Problem - Determine how many of the lines below include "Lower", then respond with that number and no other text.

** Opening Records for the exercise block **

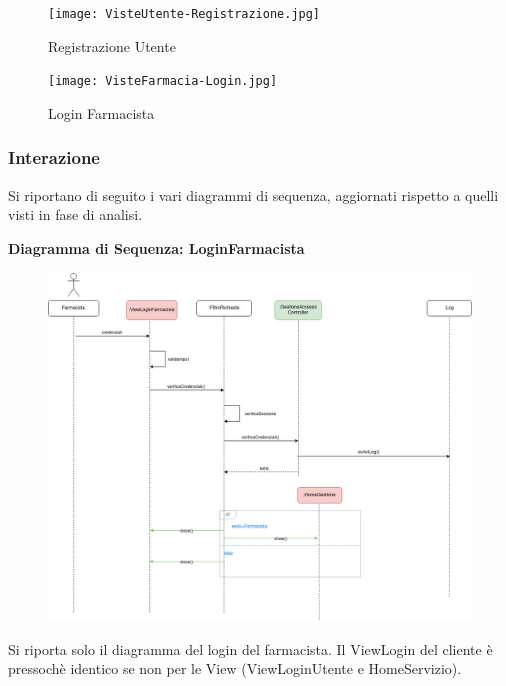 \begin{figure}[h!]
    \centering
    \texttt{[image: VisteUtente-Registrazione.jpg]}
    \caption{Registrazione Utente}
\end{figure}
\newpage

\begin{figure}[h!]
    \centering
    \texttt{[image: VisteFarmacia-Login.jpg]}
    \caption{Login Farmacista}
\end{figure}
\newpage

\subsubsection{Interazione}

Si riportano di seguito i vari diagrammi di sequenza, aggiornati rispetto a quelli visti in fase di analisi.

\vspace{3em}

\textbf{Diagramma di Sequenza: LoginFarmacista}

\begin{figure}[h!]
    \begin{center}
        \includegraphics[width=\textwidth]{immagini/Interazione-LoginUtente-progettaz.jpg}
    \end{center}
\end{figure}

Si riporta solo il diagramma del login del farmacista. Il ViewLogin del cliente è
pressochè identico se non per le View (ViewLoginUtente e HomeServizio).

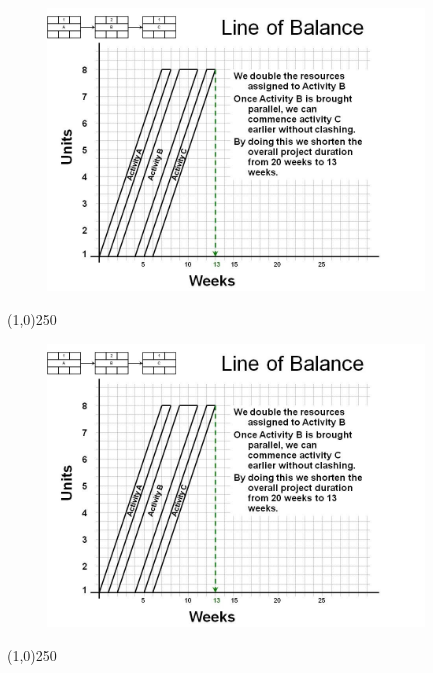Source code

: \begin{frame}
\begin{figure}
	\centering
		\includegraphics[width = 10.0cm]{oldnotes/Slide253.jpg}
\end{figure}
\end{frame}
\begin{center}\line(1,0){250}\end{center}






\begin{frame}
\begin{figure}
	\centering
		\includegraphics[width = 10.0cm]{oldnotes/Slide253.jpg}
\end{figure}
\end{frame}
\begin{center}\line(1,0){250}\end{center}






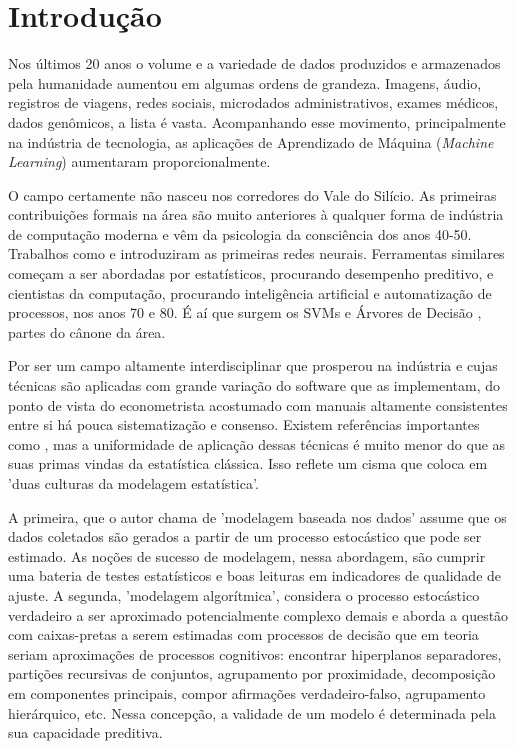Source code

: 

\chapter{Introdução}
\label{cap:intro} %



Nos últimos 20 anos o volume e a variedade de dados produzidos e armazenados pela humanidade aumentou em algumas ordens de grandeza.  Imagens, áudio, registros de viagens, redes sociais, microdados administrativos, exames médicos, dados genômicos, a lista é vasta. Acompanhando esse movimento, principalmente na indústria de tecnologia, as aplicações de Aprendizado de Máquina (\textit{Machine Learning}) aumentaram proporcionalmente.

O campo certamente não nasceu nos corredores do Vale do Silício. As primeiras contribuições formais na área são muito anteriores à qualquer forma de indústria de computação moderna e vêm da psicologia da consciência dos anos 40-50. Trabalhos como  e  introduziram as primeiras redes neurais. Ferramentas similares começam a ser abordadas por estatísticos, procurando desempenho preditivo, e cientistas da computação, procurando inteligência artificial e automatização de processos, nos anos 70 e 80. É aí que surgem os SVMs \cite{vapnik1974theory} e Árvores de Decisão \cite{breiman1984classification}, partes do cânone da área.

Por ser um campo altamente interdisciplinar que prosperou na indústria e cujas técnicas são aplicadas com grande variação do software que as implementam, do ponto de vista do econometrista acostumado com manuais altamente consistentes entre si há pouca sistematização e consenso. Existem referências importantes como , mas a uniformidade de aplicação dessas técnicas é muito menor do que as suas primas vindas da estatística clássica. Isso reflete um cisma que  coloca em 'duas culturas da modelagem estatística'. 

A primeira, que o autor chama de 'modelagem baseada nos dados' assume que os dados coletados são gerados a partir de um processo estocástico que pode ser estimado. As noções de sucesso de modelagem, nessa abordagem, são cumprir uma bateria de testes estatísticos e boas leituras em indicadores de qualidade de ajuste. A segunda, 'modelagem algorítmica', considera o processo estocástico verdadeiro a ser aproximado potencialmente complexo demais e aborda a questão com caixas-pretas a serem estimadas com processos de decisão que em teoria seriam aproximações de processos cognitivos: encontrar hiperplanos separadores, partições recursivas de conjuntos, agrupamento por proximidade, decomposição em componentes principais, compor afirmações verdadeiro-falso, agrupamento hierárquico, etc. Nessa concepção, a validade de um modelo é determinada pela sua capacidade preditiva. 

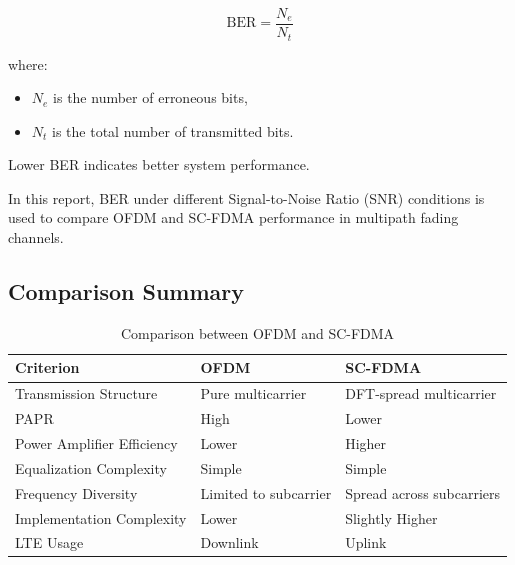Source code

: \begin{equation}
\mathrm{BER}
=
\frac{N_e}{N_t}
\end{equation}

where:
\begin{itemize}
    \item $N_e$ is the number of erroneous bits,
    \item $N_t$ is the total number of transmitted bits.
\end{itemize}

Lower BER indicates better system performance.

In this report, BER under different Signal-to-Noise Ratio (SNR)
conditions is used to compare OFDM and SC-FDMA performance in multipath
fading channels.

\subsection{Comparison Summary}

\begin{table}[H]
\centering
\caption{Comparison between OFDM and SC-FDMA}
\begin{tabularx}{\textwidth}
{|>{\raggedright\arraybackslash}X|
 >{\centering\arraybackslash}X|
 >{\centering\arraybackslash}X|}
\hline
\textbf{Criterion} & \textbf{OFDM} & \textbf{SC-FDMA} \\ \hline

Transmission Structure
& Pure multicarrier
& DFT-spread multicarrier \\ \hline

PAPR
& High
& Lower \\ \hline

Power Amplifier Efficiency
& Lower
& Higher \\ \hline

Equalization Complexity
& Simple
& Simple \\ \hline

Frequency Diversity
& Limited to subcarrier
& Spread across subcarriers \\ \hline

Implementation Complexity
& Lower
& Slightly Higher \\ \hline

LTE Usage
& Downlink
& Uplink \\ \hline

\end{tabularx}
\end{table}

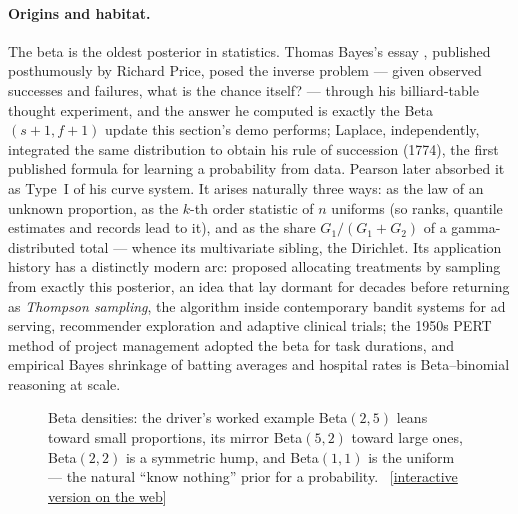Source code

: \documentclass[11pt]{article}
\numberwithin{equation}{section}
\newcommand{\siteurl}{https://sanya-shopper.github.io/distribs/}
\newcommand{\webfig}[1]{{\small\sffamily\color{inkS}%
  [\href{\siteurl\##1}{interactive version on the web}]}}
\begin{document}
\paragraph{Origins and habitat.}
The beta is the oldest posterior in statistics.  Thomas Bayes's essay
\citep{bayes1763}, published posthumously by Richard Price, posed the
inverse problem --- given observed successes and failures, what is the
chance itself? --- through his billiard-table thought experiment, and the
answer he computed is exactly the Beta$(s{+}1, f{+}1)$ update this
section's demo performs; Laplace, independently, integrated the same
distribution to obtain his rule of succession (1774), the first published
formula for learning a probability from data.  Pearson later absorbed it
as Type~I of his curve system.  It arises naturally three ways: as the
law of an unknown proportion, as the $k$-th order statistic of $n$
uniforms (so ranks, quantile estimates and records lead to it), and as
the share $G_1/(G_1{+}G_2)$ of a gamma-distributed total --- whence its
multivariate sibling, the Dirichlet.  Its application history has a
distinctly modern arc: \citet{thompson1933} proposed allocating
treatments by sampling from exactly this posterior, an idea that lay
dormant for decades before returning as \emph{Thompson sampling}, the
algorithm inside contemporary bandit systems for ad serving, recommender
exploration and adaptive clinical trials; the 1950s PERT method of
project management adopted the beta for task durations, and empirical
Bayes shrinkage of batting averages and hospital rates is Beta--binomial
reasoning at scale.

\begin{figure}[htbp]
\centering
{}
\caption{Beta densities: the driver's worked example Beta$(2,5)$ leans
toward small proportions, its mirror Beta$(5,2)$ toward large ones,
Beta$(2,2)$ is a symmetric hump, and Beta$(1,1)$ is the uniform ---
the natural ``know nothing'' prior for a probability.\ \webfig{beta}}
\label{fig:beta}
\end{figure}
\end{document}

** Closing Records for the exercise block **

The completed task - 4